Si La Guerre des Mondes, célèbre roman d'H.G. Wells, est tombé dans le domaine public en 2017 (d'où une adaptation simultanée en série TV par la BBC et Canal+), c'est dès 2014 que le scénariste Dan Abnett s'en inspirait pour proposer chez Boom! Studios le récit Wild's End. Une réappropriation de la thématique de l'invasion extra-terrestre dans un Angleterre du début de XXe siècle, qui utilise comme protagonistes des animaux antropomorphes. Abnett est accompagné de Ian Culbard, fantastique dessinateur, reconnu notamment pour son adaptation des Montagnes Hallucinées de Lovecraft (à retrouver chez Akileos). Le premier volume sur trois est récemment sorti aux éditions Kinaye, spécialisé dans les comics jeunesse, et c'est une très jolie surprise, pour qui n'avait pas découvert ce titre en VO, qui vient ponctuer ce début d'année.
Dans une petite bourgade rurale et tranquille d'Angleterre, le vétéran de guerre Clive Slipaway vient tout juste de s'installer. Un dogue allemand bourru - puisque Wild's End met en scène des animaux, façon Blacksad ou Mouse Guard - qui apprend peu à peu à connaître les habitants du village. Mais alors que se tient un conseil municipal pour organiser les prochaines festivités, Fawkesi, le renard ivrogne bien connu de tous, fait irruption et hurle : il y a quelque chose tombé du ciel qui sévit dans la forêt juste à côté, elle vient de tuer son ami. Au départ, personne ne le croit, puis les habitants de Lower Crowchurch vont bien devoir se rendre à l'évidence : ils sont attaqués par des extra-terrestres, et il va vite falloir s'unir et s'organiser s'ils comptent survivre.

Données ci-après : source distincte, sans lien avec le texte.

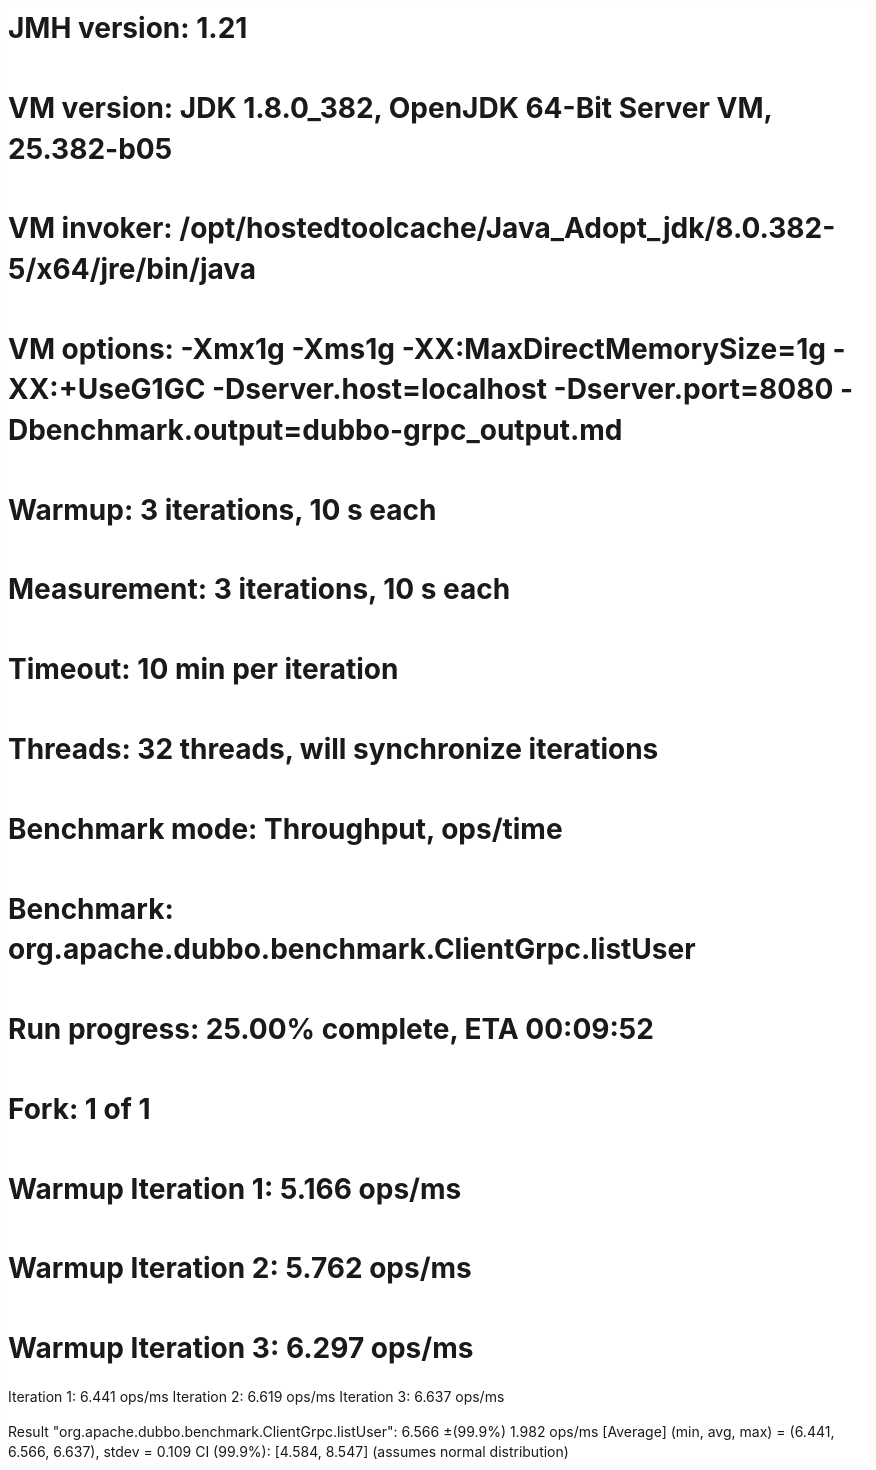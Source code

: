 
# JMH version: 1.21
# VM version: JDK 1.8.0_382, OpenJDK 64-Bit Server VM, 25.382-b05
# VM invoker: /opt/hostedtoolcache/Java_Adopt_jdk/8.0.382-5/x64/jre/bin/java
# VM options: -Xmx1g -Xms1g -XX:MaxDirectMemorySize=1g -XX:+UseG1GC -Dserver.host=localhost -Dserver.port=8080 -Dbenchmark.output=dubbo-grpc_output.md
# Warmup: 3 iterations, 10 s each
# Measurement: 3 iterations, 10 s each
# Timeout: 10 min per iteration
# Threads: 32 threads, will synchronize iterations
# Benchmark mode: Throughput, ops/time
# Benchmark: org.apache.dubbo.benchmark.ClientGrpc.listUser

# Run progress: 25.00% complete, ETA 00:09:52
# Fork: 1 of 1
# Warmup Iteration   1: 5.166 ops/ms
# Warmup Iteration   2: 5.762 ops/ms
# Warmup Iteration   3: 6.297 ops/ms
Iteration   1: 6.441 ops/ms
Iteration   2: 6.619 ops/ms
Iteration   3: 6.637 ops/ms


Result "org.apache.dubbo.benchmark.ClientGrpc.listUser":
  6.566 ±(99.9%) 1.982 ops/ms [Average]
  (min, avg, max) = (6.441, 6.566, 6.637), stdev = 0.109
  CI (99.9%): [4.584, 8.547] (assumes normal distribution)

La trame de La Guerre des Mondes, un classique de la littérature britannique, est bien connue, mais Dan Abnett arrive à innover dans son inspiration. Le contexte rural a un charme indéniable, et l'auteur dépeint ses animaux à l'opposé des clichés généralement utilisés lorsque l'on représente des caractères associés à certaines espèces. C'est à dire qu'ici un renard n'aura rien de rusé, que le cochon est assez élégant et naïf, ou qu'un chat sera plutôt porté sur la cigarette et le whisky pour tenter d'oublier ses névroses. Malgré le côté enfantin de ces personnages animaliers, portés par le trait doux de Culbard, Abnett leur donne des caractères bien trempés, et des problèmes d'adultes : le décalage qui en résulte est particulièrement savoureux. D'autant plus que l'auteur, britannique, leur insuffle un phrasé très british, justement, magnifiquement retranscrit par la traduction de Timothée Mackowiak. On ressent à la lecture cette forme d'élégance du discours à l'anglaise, qui participe grandement à l'immersion.
Si le dessin et l'allure "jeunesse" du titre, qui explique aisément pourquoi Kinaye s'y est intéressé, peuvent faire croire qu'il s'agit d'une lecture pour un jeune public, Wild's End parlera tout aussi bien aux adultes. D'une part, pour les problèmes et les passifs des personnages - qu'il s'agisse des traumas de guerre de Clive, ou des névroses de l'écrivaine Susan Peardrew, celle qu'elle fait passer par la clope et l'alcool. D'autre part, car cet univers un poil enfantin reste ponctué de moments glaçants, de destructions d'immeubles et de morts abruptes, qui surviennent sans prévenir, permettant là aussi de jouer avec un certain décalage des tonalités vraiment plaisant. Les interactions des personnages sont vives, chacun a le droit à sa part d'exposition, et le duo créatif n'hésite pas à malmener tout ce beau monde avec des péripéties qui invitent à poursuivre la lecture au plus vite.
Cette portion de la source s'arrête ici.